Kahire, Gazze Şeridi ile sınır boyunca bir tampon bölge kuran Kartal Operasyonu'nu başlattı, ki bu isyan için gerekli tedariği kesmek anlamına geliyordu. Yine aynı yıl İsrail Hava Kuvvetleri'nin gayri resmi desteğiyle Şehit Hakkı Operasyonu'nu (Operation Martyr’s Right) ve 2018'de Sina Operasyonu'nu başlattı. Kullanılan yöntemler doğrudan İsrail yöntemleriyle benzeşiyordu: Sokağa çıkma yasağı, kontrol noktalarının çoğaltılması, gelişigüzel ev aramaları, ‘terörist’ evlerinin imhası, tüm köylerin yakılması... Bu kitlesel cezaların etkileri amaçlananın tam tersiydi. Uygulanan şiddet, yerli halkı ve silahlı grupların yanında yer alan Bedevileri ordudan uzaklaştırdı.
Ordu, galip gelemediği ve aşina olmadığı bir bölgede bir ayaklanma ile başa çıkmak için eski, geleneksel ve verimsiz yöntemler kullanıyordu. Öte yandan İslamcılar, bölgenin düzenini biliyorlar ve ulusal orduyu bir işgal gücü olarak gören yerel nüfusun pasif desteğinden faydalanıyorlardı. Bu başarılı bir gerilla savaşı için mükemmel bir reçeteydi, tıpkı Arabistanlı Lawrence’in Bilgeliğin Yedi Sütunu'nda değindiği gibi.

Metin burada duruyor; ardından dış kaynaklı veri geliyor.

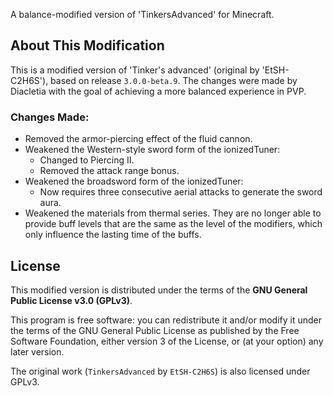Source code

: A balance-modified version of 'TinkersAdvanced' for Minecraft.

## About This Modification

This is a modified version of 'Tinker's advanced' (original by 'EtSH-C2H6S'), based on release `3.0.0-beta.9`. The changes were made by Diacletia with the goal of achieving a more balanced experience in PVP.

### Changes Made:
- Removed the armor-piercing effect of the fluid cannon.
- Weakened the Western-style sword form of the ionizedTuner:
  - Changed to Piercing II.
  - Removed the attack range bonus.
- Weakened the broadsword form of the ionizedTuner:
  - Now requires three consecutive aerial attacks to generate the sword aura.
- Weakened the materials from thermal series. They are no longer able to provide buff levels that are the same as the level of the modifiers, which only influence the lasting time of the buffs.

## License

This modified version is distributed under the terms of the **GNU General Public License v3.0 (GPLv3)**.

This program is free software: you can redistribute it and/or modify it under the terms of the GNU General Public License as published by the Free Software Foundation, either version 3 of the License, or (at your option) any later version.

The original work (`TinkersAdvanced` by `EtSH-C2H6S`) is also licensed under GPLv3.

Ordu ve iki kabile arasındaki ittifak
Bir el-Abd camisine düzenlenen saldırı, kabilelere şok etkisi yarattı. Bazıları bunu zulüm olarak nitelendirdi. IŞİD, 2015 yılında güçlü Tarabin kabilesine ait bir şeyhi infaz etti. Bu bir savaş ilanıyla karşılık buldu: “Evleri yıkılanların, eşleri ölenlerin intikamını almadığımız sürece dinlenmeyeceğiz, onları ölü veya diri ele geçireceğiz.” Böylece Bedeviler, Irak ve Suriye'deki kabilelerin trajik kaderine, IŞİD’in zayıf kabileleri kullanması ve güçlü olanları denetlemesi arasındaki çekişmeye tanık oldular.
Bu nedenle, 2017'de iki güçlü Kuzey Sina kabilesi olan Tarabin ve Suvarkas, Mısır ordusuyla ittifak ettiğini açıklayarak gençleri İslamcıları terk etmeye çağırdı. Böylece somut olarak, orduya lojistik destek ve istihbarat sunmuş oldular. Buna karşılık olarak da, mahkumlarının serbest bırakılması ve IŞİD'in aşiret liderlerinin belirlenmesine müdahale etmemesini talep ettiler. Tarabinler, İslamcılara karşı yürütülen bu mücadele için ağır bir bedel ödedi. IŞİD bundan sonra, bu savaş beyanının lideri olan Şeyh İbrahim El Arcani'nin evine saldırı düzenledi. Her ay kabile üyelerini kaçırmaya ve öldürmeye başladı. (2017‘den beri toplamda 500 kişi kaçırıldı, bunlardan 300’ünün başı kesildi.)
Bir yandan da savaş duracak gibi görünmüyordu. İslamcılar, bu gerilla savaşı yıllarında giderek güçlendi. Mayıs ayında IŞİD, Bir el-Abd'de on askerin ölümüne neden olan bir araca yapılan saldırının sorumluluğunu üstlendi; Mısır güvenlik güçleri ise 18 IŞİD mensubunu öldürerek karşılık verdi. Bunların hepsi, İslamcıların ayaklanmalarına askeri müdahalenin yeterli olmayacağının kanıtıdır. Bedevilere uygulanan ekonomik, sosyal ve kültürel ötekileştirmenin nedenleri hakkında bir şeyler yapılmalı, gerçek bir yerel kabile politikası tanımlanmalıdır. Devlet ve iç çekişmeler içerisinde olan kabileler arasındaki bu ilk ittifak kırılgan olmaya devam ediyor. Büyük kabilelerin liderlerinin kendilerine ait en önemli gündemi gitgide azalan otoritelerine yeniden bir güç kazandırmaktır.
Gerçek bir kabile politikası olmadan Mısır, bölge üzerindeki kontrolünü kolayca kaybedebilir. Bu durumda, Mısır iktidar yapısı ile İslamcılar arasındaki rekabetin bölgenin kilit kutuplaşması haline gelme tehlikesi vardır. Aynı zamanda yarımadanın ticaret, deniz taşımacılığı, petrol ve gaz ihracatı için stratejik konumu göz önüne alındığında, Sina'nın çeşitli bölgesel güçler arasında gerçekleşecek çatışma için yeni bir yer haline gelme tehlikesi vardır.
*Yazıda yer alan ifadeler yazarın kendi görüşleridir ve Mepa News'in editöryel politikasını yansıtmayabilir.